Hi James,

On Jan 1, 2008 8:02 AM, James Mansion <[EMAIL PROTECTED]> wrote:
> I'm having a play with mina-core-2.0.0-M1-20071221.061156-110
>
> I'm using slf4j-simple-1.4.3.
>
> If I add a LoggingFilter using addLast to the filter chain (as the first
> such addLast call), then the logging filter will use its
> EXCEPTION_CAUGHT if I have a socket client that connects, does not send
> anything, and then disconnects.
>
> The trace looks like:
>
> Listening on port 2960
> 10836 [NioProcessor-1] WARN org.apache.mina.filter.logging.LoggingFilter
> - [/127.0.0.1:4036] EXCEPTION:
> java.io.IOException: An existing connection was forcibly closed by the
> remote host
>     at sun.nio.ch.SocketDispatcher.read0(Native Method)
>     at sun.nio.ch.SocketDispatcher.read(Unknown Source)
>     at sun.nio.ch.IOUtil.readIntoNativeBuffer(Unknown Source)
> (and so on)
>
> Two things:
>
> 1) I'd like to receive this in the exceptionCaught method of my
> IoHandlerAdapter - and if I don't push the logger into the filter chain
> then its what happens.

That's weird.  I tried to reproduce this problem but failed.  Could
you provide reproducing source code?

> 2) It doesn't seem to be thrown for clients that connect, write a
> message (which I handle with a specialised codec) and then quites.

I think it depends on network status.  The client might not know if
the connection has been closed yet.

> I'd like to have the filter so I can turn on logging for the session and
> message events, but setting the log level to NONE for EXCEPTION_CAUGHT
> doesn't pass it on - it seems to consume it silently.
>
> Is there any way I can achieve what I want?  Ideally I'd like my
> exceptionCaught handler to be called first and to be able to filter the
> exception at that level, so that only exceptions I don't discard will be
> reported by the filter.

Any filter implementation is supposed to propagate EXCEPTION_CAUGHT
event to the next filter or the IoHandler, so what you are
experiencing might be a bug of a MINA filter or your filter
implementation, if you inserted your own filter.

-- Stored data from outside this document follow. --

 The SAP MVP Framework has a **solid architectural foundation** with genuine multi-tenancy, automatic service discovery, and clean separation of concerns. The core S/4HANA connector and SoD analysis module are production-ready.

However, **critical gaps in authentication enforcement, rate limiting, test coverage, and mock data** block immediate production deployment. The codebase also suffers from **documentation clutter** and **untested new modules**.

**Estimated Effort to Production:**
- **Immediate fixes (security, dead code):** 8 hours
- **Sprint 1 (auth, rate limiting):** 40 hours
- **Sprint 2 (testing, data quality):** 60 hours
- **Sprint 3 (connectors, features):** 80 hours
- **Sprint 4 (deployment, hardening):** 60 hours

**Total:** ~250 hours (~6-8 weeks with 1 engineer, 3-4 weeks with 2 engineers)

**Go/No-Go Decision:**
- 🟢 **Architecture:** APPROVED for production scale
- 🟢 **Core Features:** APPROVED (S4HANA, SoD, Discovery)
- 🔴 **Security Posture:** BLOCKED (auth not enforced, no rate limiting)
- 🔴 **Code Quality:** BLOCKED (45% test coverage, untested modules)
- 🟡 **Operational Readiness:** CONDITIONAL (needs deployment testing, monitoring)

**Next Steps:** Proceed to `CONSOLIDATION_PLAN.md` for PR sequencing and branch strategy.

> A further issue is that if I 'pass on' to super.exceptionCaught then I
> get 'please implement <myclass>.exceptionCaught() for proper handling'
> and in the case of a client dumping the connection untidily without
> writing the exception repeats - nothing closes the session and the
> process spams its log.

The log message was added to force a user to override
exceptionCaught() method because we found some people forget to
override it and fails to spot a problem.

> Is the difference of behaviour between the cases of a client that does
> write and one that doesn't indicative of a bug?

Well.. I don't think so.  It would be really nice if you could come up
with some example code that reproduces the problem.